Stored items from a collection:
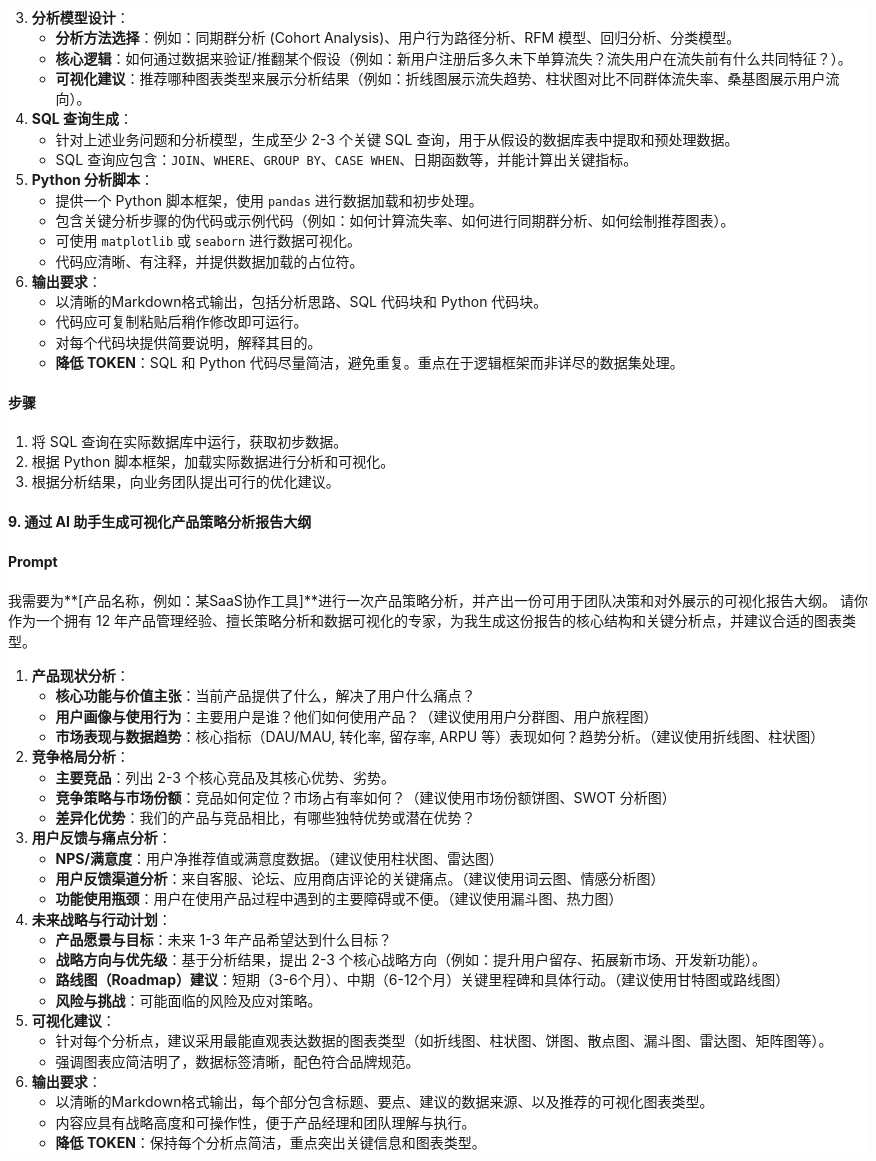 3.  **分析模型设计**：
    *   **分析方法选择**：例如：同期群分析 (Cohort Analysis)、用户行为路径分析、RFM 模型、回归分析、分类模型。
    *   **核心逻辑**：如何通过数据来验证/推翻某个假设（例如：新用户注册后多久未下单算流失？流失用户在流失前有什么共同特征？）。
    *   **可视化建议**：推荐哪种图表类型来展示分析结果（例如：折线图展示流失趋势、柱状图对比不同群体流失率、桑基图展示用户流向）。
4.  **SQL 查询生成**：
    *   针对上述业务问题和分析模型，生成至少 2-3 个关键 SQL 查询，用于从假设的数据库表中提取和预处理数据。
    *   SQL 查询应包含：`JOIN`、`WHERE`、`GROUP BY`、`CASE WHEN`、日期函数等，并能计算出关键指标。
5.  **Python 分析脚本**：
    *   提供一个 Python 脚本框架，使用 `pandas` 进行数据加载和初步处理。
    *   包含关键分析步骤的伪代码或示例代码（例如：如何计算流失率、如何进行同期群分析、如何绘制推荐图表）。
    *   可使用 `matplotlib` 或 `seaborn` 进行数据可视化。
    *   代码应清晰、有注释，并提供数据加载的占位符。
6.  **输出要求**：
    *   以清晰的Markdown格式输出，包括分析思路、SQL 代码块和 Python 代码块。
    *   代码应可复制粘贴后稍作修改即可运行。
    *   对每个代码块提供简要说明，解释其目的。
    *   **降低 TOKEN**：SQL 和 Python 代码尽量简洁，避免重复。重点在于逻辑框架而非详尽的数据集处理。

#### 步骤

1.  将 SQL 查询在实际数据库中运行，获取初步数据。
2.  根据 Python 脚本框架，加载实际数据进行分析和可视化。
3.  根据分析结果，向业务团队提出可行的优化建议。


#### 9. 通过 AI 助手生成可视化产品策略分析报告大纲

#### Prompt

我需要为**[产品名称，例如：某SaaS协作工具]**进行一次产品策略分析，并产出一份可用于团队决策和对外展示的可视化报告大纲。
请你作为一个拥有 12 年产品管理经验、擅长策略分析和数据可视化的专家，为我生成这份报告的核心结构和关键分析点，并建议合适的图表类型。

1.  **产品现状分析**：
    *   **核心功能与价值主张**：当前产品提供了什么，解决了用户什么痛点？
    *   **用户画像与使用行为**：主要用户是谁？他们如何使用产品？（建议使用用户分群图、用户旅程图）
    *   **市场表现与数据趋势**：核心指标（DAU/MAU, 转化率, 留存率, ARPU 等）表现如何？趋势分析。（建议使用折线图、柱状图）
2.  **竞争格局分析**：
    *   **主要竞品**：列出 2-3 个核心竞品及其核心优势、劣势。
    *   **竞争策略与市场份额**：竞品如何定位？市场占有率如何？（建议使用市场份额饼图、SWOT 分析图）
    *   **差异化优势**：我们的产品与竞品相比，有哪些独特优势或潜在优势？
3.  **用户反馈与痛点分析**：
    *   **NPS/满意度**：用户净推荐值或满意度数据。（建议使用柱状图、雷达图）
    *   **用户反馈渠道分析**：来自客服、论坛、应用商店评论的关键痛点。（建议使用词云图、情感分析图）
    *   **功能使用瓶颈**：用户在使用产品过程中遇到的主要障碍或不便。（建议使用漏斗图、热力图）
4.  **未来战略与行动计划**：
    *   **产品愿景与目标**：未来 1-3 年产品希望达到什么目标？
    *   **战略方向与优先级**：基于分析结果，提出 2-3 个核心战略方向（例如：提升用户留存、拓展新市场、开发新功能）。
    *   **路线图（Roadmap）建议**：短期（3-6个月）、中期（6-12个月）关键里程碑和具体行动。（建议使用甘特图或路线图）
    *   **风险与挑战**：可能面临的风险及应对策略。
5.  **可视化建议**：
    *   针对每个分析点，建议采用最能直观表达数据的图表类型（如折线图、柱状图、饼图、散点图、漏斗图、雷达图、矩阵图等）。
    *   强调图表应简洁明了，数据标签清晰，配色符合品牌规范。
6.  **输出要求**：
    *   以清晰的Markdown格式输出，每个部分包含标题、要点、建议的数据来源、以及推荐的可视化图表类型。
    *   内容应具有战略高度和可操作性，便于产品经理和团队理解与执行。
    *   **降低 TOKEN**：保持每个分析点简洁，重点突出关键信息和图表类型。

### WHAT IS REQUIRED
Filter the data above, keeping only lines that include the string "以清晰的Markdown格式输出".

### TASK RESULT
    *   以清晰的Markdown格式输出，包括分析思路、SQL 代码块和 Python 代码块。
    *   以清晰的Markdown格式输出，每个部分包含标题、要点、建议的数据来源、以及推荐的可视化图表类型。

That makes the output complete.